_Exercise brief_
Pick every line out of the entries below that holds the string "projects", and report them.

+++ Task data

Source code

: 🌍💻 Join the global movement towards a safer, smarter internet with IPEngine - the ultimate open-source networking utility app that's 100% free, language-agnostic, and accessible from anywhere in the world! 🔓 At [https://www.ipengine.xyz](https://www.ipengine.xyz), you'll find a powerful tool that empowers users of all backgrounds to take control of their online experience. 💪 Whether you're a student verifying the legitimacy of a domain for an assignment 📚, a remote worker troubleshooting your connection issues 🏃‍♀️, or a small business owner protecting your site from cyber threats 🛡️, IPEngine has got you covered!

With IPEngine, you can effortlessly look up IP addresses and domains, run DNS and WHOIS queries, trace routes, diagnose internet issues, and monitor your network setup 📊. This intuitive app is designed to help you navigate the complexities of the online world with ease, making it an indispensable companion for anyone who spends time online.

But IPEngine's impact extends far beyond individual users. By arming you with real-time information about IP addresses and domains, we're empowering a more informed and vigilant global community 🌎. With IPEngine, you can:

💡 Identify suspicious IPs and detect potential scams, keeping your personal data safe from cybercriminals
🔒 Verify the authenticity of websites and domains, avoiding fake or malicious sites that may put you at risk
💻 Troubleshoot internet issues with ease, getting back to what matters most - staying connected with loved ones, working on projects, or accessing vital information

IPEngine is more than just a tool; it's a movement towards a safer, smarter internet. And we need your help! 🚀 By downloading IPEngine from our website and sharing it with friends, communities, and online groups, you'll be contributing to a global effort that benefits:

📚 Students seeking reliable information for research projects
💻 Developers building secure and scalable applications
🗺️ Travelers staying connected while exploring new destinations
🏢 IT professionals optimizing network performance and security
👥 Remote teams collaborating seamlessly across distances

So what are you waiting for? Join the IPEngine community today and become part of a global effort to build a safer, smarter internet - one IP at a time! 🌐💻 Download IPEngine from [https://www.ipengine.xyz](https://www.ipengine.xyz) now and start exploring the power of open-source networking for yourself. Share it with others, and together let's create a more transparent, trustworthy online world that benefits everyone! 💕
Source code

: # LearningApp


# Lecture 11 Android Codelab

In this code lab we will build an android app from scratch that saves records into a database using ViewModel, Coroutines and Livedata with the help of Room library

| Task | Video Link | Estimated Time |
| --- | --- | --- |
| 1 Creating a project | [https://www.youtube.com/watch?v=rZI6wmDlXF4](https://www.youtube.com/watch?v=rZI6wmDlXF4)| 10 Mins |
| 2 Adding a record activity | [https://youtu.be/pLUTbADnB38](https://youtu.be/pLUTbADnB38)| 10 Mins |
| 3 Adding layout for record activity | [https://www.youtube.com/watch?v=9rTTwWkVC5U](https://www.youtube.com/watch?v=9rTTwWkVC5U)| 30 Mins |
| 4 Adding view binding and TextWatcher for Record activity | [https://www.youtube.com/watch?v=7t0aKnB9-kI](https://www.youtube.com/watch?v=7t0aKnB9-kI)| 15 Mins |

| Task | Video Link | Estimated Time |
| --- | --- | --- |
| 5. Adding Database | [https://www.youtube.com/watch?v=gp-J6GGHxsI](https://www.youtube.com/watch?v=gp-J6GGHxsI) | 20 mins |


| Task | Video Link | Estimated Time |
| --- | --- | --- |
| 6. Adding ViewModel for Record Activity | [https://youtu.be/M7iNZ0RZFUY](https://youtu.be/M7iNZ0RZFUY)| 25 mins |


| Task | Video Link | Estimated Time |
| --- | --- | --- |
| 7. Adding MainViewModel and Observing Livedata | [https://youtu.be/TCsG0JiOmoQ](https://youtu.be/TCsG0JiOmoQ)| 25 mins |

++++++

_Exercise response_
💻 Troubleshoot internet issues with ease, getting back to what matters most - staying connected with loved ones, working on projects, or accessing vital information
📚 Students seeking reliable information for research projects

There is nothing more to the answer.